- Directed by: Marijan Arhanić
- Written by: Marijan Arhanić; Davorin Stipetić;
- Starring: Rade Šerbedžija; Igor Galo; Mile Rupčić; Mišo Kovač; Jasna Mihaljinec;
- Cinematography: Frano Vodopivec
- Edited by: Radojka Tanhofer
- Music by: Alfi Kabiljo
- Production company: Jadran Film
- Release date: 1972;
- Running time: 89 min
- Country: SFR Yugoslavia
- Language: Croatian

= Poslijepodne jednog fazana =

Poslijepodne jednog fazana (The Afternoon of a Pheasant) is a Croatian film directed by Marijan Arhanić, starring Rade Šerbedžija, Igor Galo, Mišo Kovač and Mile Rupčić. It was released in 1972. The film received two awards at the 19th Pula Film Festival: Jury's Diploma for direction and Studio magazine's Golden Wreath for Arhanić's direction debut. The film was selected for preservation by the Croatian State Archives.

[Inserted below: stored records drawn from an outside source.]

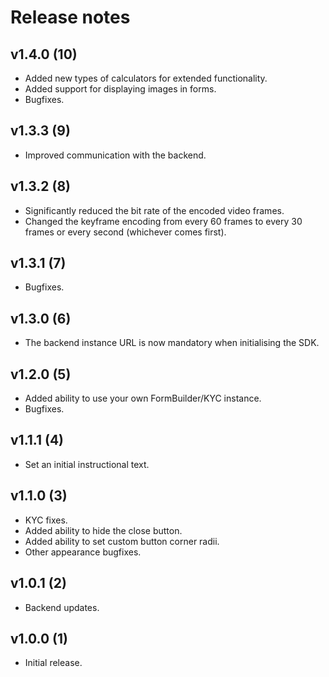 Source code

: # Release notes

## v1.4.0 (10)
- Added new types of calculators for extended functionality.
- Added support for displaying images in forms.
- Bugfixes.

## v1.3.3 (9)
- Improved communication with the backend.

## v1.3.2 (8)
- Significantly reduced the bit rate of the encoded video frames.
- Changed the keyframe encoding from every 60 frames to every 30 frames or every second (whichever comes first).

## v1.3.1 (7)
- Bugfixes.

## v1.3.0 (6)
- The backend instance URL is now mandatory when initialising the SDK.  

## v1.2.0 (5)
- Added ability to use your own FormBuilder/KYC instance.
- Bugfixes.

## v1.1.1 (4)
- Set an initial instructional text.

## v1.1.0 (3)
- KYC fixes.
- Added ability to hide the close button.
- Added ability to set custom button corner radii.
- Other appearance bugfixes.

## v1.0.1 (2)
- Backend updates.

## v1.0.0 (1)
- Initial release.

The film is notable as the only acting role of Croatian pop folk singer Mate Mišo Kovač. The title is an allusion to Stéphane Mallarmé's poem The Afternoon of a Faun.

==Plot==
A young man (Stipe Belobrk) and a girl (Jasna Mihaljinec) who recently met go for a stroll along a river bank. They are followed by a young mentally disabled angler named Milivoj (Igor Galo), hoping to indulge his voyeuristic urges, as well as three young pop band members who happened to be nearby, headed by a rowdy musician (Rade Šerbedžija).